Travis Bristol is an assistant professor in English education at the Boston University School of Education who researches district- and school-based practices that support teachers of color; national, state and local education policies that enable and constrain the workplace experiences and retention for teachers of color; the intersection of race and gender in schools.
Bristol’s study on black male teachers has been highlighted in NPR, the Washington Post, Education Week, NBC News, and Fox News. Here he speaks with the Banner about the paucity of people of color entering and remaining in the teaching profession and strategies districts and schools use to attract and retain them.
Why are school districts around the country struggling to build or maintain diverse teaching staff?
Travis Bristol: It’s a multi-pronged reason. The first part, is the supply issue. Students of color are not persisting through or graduating high school like their white peers. Because they don’t graduate, they can’t become teachers. Their schools are under-resourced. Their teachers don’t have the resources or the training to get them through. That’s one issue. The second is that when people of color have graduate degrees, the system has not done a good enough job to make teaching attractive. There isn’t a robust “become-a-teacher” campaign like there is with the army. There’s no call to arms. There’s a messaging problem that we need to fix.

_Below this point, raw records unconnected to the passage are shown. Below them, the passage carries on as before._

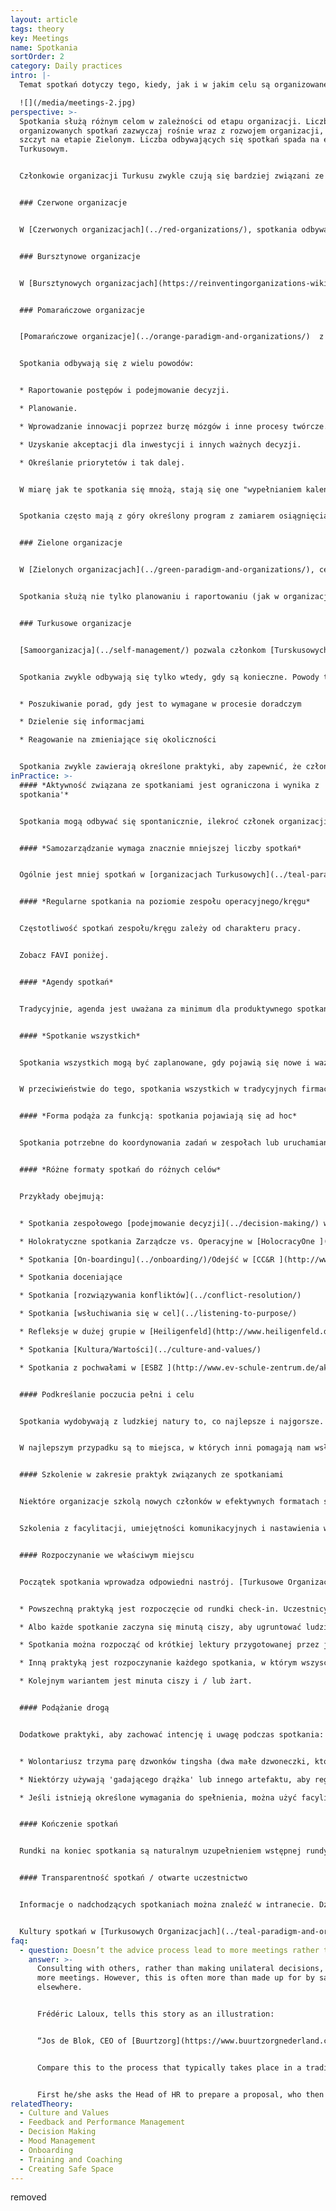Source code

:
 ```yaml
---
layout: article
tags: theory
key: Meetings
name: Spotkania
sortOrder: 2
category: Daily practices
intro: |-
  Temat spotkań dotyczy tego, kiedy, jak i w jakim celu są organizowane.

  ![](/media/meetings-2.jpg)
perspective: >-
  Spotkania służą różnym celom w zależności od etapu organizacji. Liczba
  organizowanych spotkań zazwyczaj rośnie wraz z rozwojem organizacji, osiągając
  szczyt na etapie Zielonym. Liczba odbywających się spotkań spada na etapie
  Turkusowym.


  Członkowie organizacji Turkusu zwykle czują się bardziej związani ze sobą i z pracą i potrzebują mniej spotkań, aby zaplanować lub rozwiązać problemy.


  ### Czerwone organizacje


  W [Czerwonych organizacjach](../red-organizations/), spotkania odbywają się, gdy Szef uzna je za konieczne. Mogą być zwoływane w celu ogłaszania informacji, wydawania wyroków lub przeprowadzania ceremonii. Czasami są zwoływane, aby zasięgnąć porady lub zebrać informacje.


  ### Bursztynowe organizacje


  W [Bursztynowych organizacjach](https://reinventingorganizations-wiki.netlify.app/theory/amber-paradigm-and-organizations/), spotkania są ważną metodą kontroli hierarchicznej. Służą do zbierania, destylowania i przekazywania informacji w górę i w dół organizacji. Kieruje nimi osoba zajmująca najwyższe pozycje w rankingu. Na pozostałych spoczywa obowiązek przygotowania się do zgłaszania informacji lub udzielania odpowiedzi w razie potrzeby.  


  ### Pomarańczowe organizacje


  [Pomarańczowe organizacje](../orange-paradigm-and-organizations/)  z uwagą zarządzają wydajnością, aby zapewnić osiągnięcie celów i zadań. Wymaga to regularnych (cotygodniowych/miesięcznych/kwartalnych/rocznych) spotkań na większości szczebli organizacji.


  Spotkania odbywają się z wielu powodów:


  * Raportowanie postępów i podejmowanie decyzji.

  * Planowanie.

  * Wprowadzanie innowacji poprzez burzę mózgów i inne procesy twórcze.

  * Uzyskanie akceptacji dla inwestycji i innych ważnych decyzji.

  * Określanie priorytetów i tak dalej.


  W miarę jak te spotkania się mnożą, stają się one "wypełnianiem kalendarzy" dla zapracowanych menedżerów wyższego szczebla. Jeszcze do niedawna oznaczało to często duże podróże dla tych, którzy są zatrudnieni w organizacjach międzynarodowych.


  Spotkania często mają z góry określony program z zamiarem osiągnięcia jasnych rezultatów. Ceniona jest racjonalna dyskusja i logiczne argumenty. Jednak osobiste plany nigdy nie są zbyt daleko ukryte i mogą potencjalnie podważać cele organizacyjne.


  ### Zielone organizacje


  W [Zielonych organizacjach](../green-paradigm-and-organizations/), celem jest by służyć wielu interesariuszom z równością, szacunkiem i włączeniem. To wymaga spotkania z nimi. Konsensus jest ceniony, ale jego osiągnięcie może być wyczerpujące.


  Spotkania służą nie tylko planowaniu i raportowaniu (jak w organizacjach Pomarańczowych), ale także podtrzymywaniu poczucia własności, integracji i upodmiotowienia: innymi słowy, tworzenia kultury opartej na wartościach. W rezultacie praktyki spotkań są bardziej zorientowane na podstawowe procesy w grupie.


  ### Turkusowe organizacje


  [Samoorganizacja](../self-management/) pozwala członkom [Turskusowych organizacji](../teal-paradigm-and-organizations/) brać odpowiedzialność za podejmowanie decyzji bez potrzeby uzyskania zgody lub konsensusu. W rezultacie zwykle wymaganych jest znacznie mniej spotkań.


  Spotkania zwykle odbywają się tylko wtedy, gdy są konieczne. Powody to:


  * Poszukiwanie porad, gdy jest to wymagane w procesie doradczym

  * Dzielenie się informacjami

  * Reagowanie na zmieniające się okoliczności


  Spotkania zwykle zawierają określone praktyki, aby zapewnić, że członkowie angażują się wzajemnie i realizują cel spotkania w sposób produktywny i pełen szacunku. Nowi dołączający są zwykle szkoleni w tych procesach, aby mogli w nich w pełni uczestniczyć.
inPractice: >-
  #### *Aktywność związana ze spotkaniami jest ograniczona i wynika z 'potrzeby
  spotkania'*


  Spotkania mogą odbywać się spontanicznie, ilekroć członek organizacji wyczuje potrzebę i przejmuje inicjatywę. Struktury spotkań i facylitacja wspierają ducha [samoorganizacji](../self-management/). Zwiększona przejrzystość w organizacjach Turkusu zmniejsza liczbę i długość niektórych spotkań. Podczas spotkań zwraca się uwagę na stosowanie określonych praktyk, które sprzyjają poczuciu [pełni](../wholeness/).


  #### *Samozarządzanie wymaga znacznie mniejszej liczby spotkań*


  Ogólnie jest mniej spotkań w [organizacjach Turkusowych](../teal-paradigm-and-organizations/). W tradycyjnej strukturze piramidy spotkania są potrzebne w celu gromadzenia, obrabiana, filtrowania i przesyłania informacji, które przepływają w górę i w dół łańcucha dowodzenia. W strukturach samozarządzających odpada potrzeba wielu takich spotkań. Podczas gdy w [Zielonych organizacjach](../green-paradigm-and-organizations/) spotkania mogą być sposobem budowania 'oddolnego' zaangażowania , jest ono już 'wbudowane' w samozarządzającą się strukturę.


  #### *Regularne spotkania na poziomie zespołu operacyjnego/kręgu*


  Częstotliwość spotkań zespołu/kręgu zależy od charakteru pracy.


  Zobacz FAVI poniżej. 


  #### *Agendy spotkań*


  Tradycyjnie, agenda jest uważana za minimum dla produktywnego spotkania. Ale niekoniecznie w Turkusowym miejscu pracy. Wiele z ich zaplanowanych spotkań nie ma z góry ustalonego porządku. Raczej jest się kształtowany na początku i opiera się na tematach, które przyniosą uczestnicy, ponieważ są dla nich ważne. Dzięki temu spotkania są pełne energii, celowe i angażujące. Zaangażowanie jest rzeczywistym i aktualnym zainteresowaniem; nie jest tworzony poprzez rutynowe podejście.


  #### *Spotkanie wszystkich*


  Spotkania wszystkich mogą być zaplanowane, gdy pojawią się nowe i ważne informacje do przekazania: wyniki kwartalne, roczne badanie wartości, strategiczny punkt zwrotny i tak dalej. Informacje nie są po prostu "przedstawiane" odgórnie - są dyskutowane i debatowane. Pytania mogą padać podczas spotkania z dowolnej strony; można wyładować frustracje; albo spontanicznie świętować osiągnięcia. W grę wchodzi coś więcej niż zwykła wymiana informacji. Zaufanie do organizacji i jej wartości są testowane i potwierdzane. Czy starszyzna będzie szczera, pokorna i wrażliwa? Czy zmierzą się z trudnymi pytaniami? Czy zaangażują całą grupę?


  W przeciwieństwie do tego, spotkania wszystkich w tradycyjnych firmach są zwykle oparte na prezentacji - lub unika się ich ze względu na ich nieprzewidywalność i ryzyko.


  #### *Forma podąża za funkcją: spotkania pojawiają się ad hoc*


  Spotkania potrzebne do koordynowania zadań w zespołach lub uruchamiania specjalnych projektów pojawiają się spontanicznie. To organiczny sposób organizacji. 


  #### *Różne formaty spotkań do różnych celów*


  Przykłady obejmują:


  * Spotkania zespołowego [podejmowanie decyzji](../decision-making/) w [Buurtzorg ](http://www.buurtzorgnederland.com/)

  * Holokratyczne spotkania Zarządcze vs. Operacyjne w [HolocracyOne ](http://www.holacracy.org/)

  * Spotkania [On-boardingu](../onboarding/)/Odejść w [CC&R ](http://www.couragerenewal.org/)

  * Spotkania doceniające

  * Spotkania [rozwiązywania konfliktów](../conflict-resolution/)

  * Spotkania [wsłuchiwania się w cel](../listening-to-purpose/)

  * Refleksje w dużej grupie w [Heiligenfeld](http://www.heiligenfeld.de/)

  * Spotkania [Kultura/Wartości](../culture-and-values/)

  * Spotkania z pochwałami w [ESBZ ](http://www.ev-schule-zentrum.de/aktuell/)


  #### Podkreślanie poczucia pełni i celu


  Spotkania wydobywają z ludzkiej natury to, co najlepsze i najgorsze.


  W najlepszym przypadku są to miejsca, w których inni pomagają nam wsłuchać się w to, na czym naprawdę nam zależy. Ale spotkania mogą być również polem gry dla ego. Aby czuć się bezpiecznie, niektórzy starają się zdominować postępowanie. Inni się wycofują. W organizacjach samozarządzających się brak szefa usuwa niektóre z tych obaw z przestrzeni. Ale w grupie współpracowników równie dobrze może dominować ego. Różnorodne podejścia wspierają produktywne interakcje zgodne z [pełnią](/wholeness/) i [celem](../listening-to-purpose/).


  #### Szkolenie w zakresie praktyk związanych ze spotkaniami


  Niektóre organizacje szkolą nowych członków w efektywnych formatach spotkań. Nowi członkowie muszą czuć się komfortowo, aby uczestniczyć w procedurach decyzyjnych.


  Szkolenia z facylitacji, umiejętności komunikacyjnych i nastawienia wspierają kolegialność, budowanie zaufania i rozwiązywanie napięć.


  #### Rozpoczynanie we właściwym miejscu


  Początek spotkania wprowadza odpowiedni nastrój. [Turkusowe Organizacje](../teal-paradigm-and-organizations/) mogą używać następujących praktyk:


  * Powszechną praktyką jest rozpoczęcie od rundki check-in. Uczestnicy opowiadają, jak się czują w chwili, gdy wchodzą. To pomaga wszystkim wsłuchiwać się w siebie, swoje ciała i wrażenia oraz budować świadomość. Nazwanie emocji często wystarczy, aby sobie z nimi poradzić. W ten sposób praktyka ta pomaga uczestnikom uwolnić się od rozpraszania, jednocześnie wspierając wszystkich, aby byli obecni na bieżącym spotkaniu. 

  * Albo każde spotkanie zaczyna się minutą ciszy, aby ugruntować ludzi w danej chwili.

  * Spotkania można rozpocząć od krótkiej lektury przygotowanej przez jedną osobę. Po kilku chwilach ciszy uczestnicy dzielą się myślami, które to wywołało.

  * Inną praktyką jest rozpoczynanie każdego spotkania, w którym wszyscy dzielą się krótką historią o kimś, komu niedawno dziękowali. To podkreśla możliwość, wdzięczność, świętowanie i zaufanie.

  * Kolejnym wariantem jest minuta ciszy i / lub żart.


  #### Podążanie drogą


  Dodatkowe praktyki, aby zachować intencję i uwagę podczas spotkania:


  * Wolontariusz trzyma parę dzwonków tingsha (dwa małe dzwoneczki, które mogą wydawać kryształowy dźwięk). Jeśli poczuje, że podstawowe zasady nie są przestrzegane, może sprawić, że dzwonki zaśpiewają. Nikt nie może mówić, dopóki dźwięk dzwonka nie ucichnie. W ciszy wszyscy mogą zastanowić się nad pytaniem: „Czy służę tematowi, o którym rozmawiamy?”

  * Niektórzy używają 'gadającego drążka' lub innego artefaktu, aby regulować zmianę mówiącego, spowalniać rozmowę i poprawiać jakość słuchania.

  * Jeśli istnieją określone wymagania do spełnienia, można użyć facylitatora. W pewnych okolicznościach może to być zewnętrzny moderator.


  #### Kończenie spotkań


  Rundki na koniec spotkania są naturalnym uzupełnieniem wstępnej rundy check-in. Pozostawiają każdemu poczucie wpływu spotkania. Chwila ciszy to kolejny sposób na refleksję i zakończenie.


  #### Transparentność spotkań / otwarte uczestnictwo


  Informacje o nadchodzących spotkaniach można znaleźć w intranecie. Dzięki temu każdy, kto chce podzielić się obawami lub pomysłami, może wziąć w nim udział. Ta przejrzystość może rozciągać się na osoby z zewnątrz za pośrednictwem transmisji strumieniowej w Internecie. Niektórzy twierdzą, że ta przejrzystość skutkuje ściślejszymi relacjami z ich zewnętrznymi partnerami.


  Kultury spotkań w [Turkusowych Organizacjach](../teal-paradigm-and-organizations/) przyjęły niektóre z ‘alternatywnych formatów spotkań’ takich jak Open Space, Art of Hosting, World Café etc.
faq:
  - question: Doesn’t the advice process lead to more meetings rather than less?
    answer: >-
      Consulting with others, rather than making unilateral decisions, may mean
      more meetings. However, this is often more than made up for by savings
      elsewhere.


      Frédéric Laloux, tells this story as an illustration:


      “Jos de Blok, CEO of [Buurtzorg](https://www.buurtzorgnederland.com/), often applies the advice process by posting a blog note to the Buurtzorg web in the evening, proposing suggestions for new initiatives and decisions and asking for advice from all the members of the organization. 24 hours later, 50-80% of the employees will have read and perhaps commented. Maybe the overwhelming response is "yes, this is fine", in which case the decision can just be effectuated at this point. Alternatively, he will have received feedback on how he might be overlooking important negative consequences, or how this issue may be more complicated than he is aware off. In this case, he might revise his proposal accordingly and repost it, or sense the need to gather a voluntary group to deal with it. In any case this provides a swift [decision making process](../decision-making/) with very few meetings."


      Compare this to the process that typically takes place in a traditional 9000 employee hierarchy. Say the CEO wants to change overtime conditions:


      First he/she asks the Head of HR to prepare a proposal, who then asks someone more junior to do 'the staff work'. The junior drafts a proposal, maybe shows to a colleague and revises accordingly. Then the Head of HR goes over the draft, and suggests further refinements, before booking a meeting with the CEO who can make further changes. Then it goes to the executive committee...and so on...They want more revisions, and it goes down the line again, and back up again... It may now become political, bringing another layer of complications. If it is now approved, someone in internal communication works on it, and shows the CEO, again. Finally, it is cascaded to the managers who prepare presentations to make a team meetings. The total number meetings that may go into such a decision is huge.
relatedTheory:
  - Culture and Values
  - Feedback and Performance Management
  - Decision Making
  - Mood Management
  - Onboarding
  - Training and Coaching
  - Creating Safe Space
---
```

removed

In some places nationally, teachers aren’t compensated as they should be. They shouldn’t have to live paycheck to paycheck. There’s also another issue where educators are predominantly white. The people who are making decisions around admitting educators of color may well be biased in what they see as the teachers they want to hire.
It is also true that in some programs where you have to take teacher licensure exams, those tests have historically have been biased and only came about after desegregation, when black teachers tried to work in white schools. There are multiple reasons at each stage of the pipeline.
In Boston, we see teachers of color over-represented in some of the most challenging schools, schools with high concentrations of special education and English language learner students. Many of those schools are ranked low in the district. What affect might that have on retention of teachers of color?
TB: It’s true in Boston and it’s also true nationally that teachers of color are concentrated in the most challenging schools. When I did my study in 2013 on black male teachers in Boston, I found that same pattern, that black men were in the most challenging schools.
There’s this idea that just having teachers of color working with students of color will improve learning. That’s not necessarily the case, because teachers of color want the same thing as white teachers. They want to have the resources and time to plan and the flexibility to innovate.
Have there been any studies on that?
TB: I did see a recent study on bias in teacher hiring. And we also know that racial bias happens everywhere. We know that a white man with a criminal record has a higher chance of getting hired than a black man with a college education. Racial bias is in this country’s DNA. That will continue to manifest itself.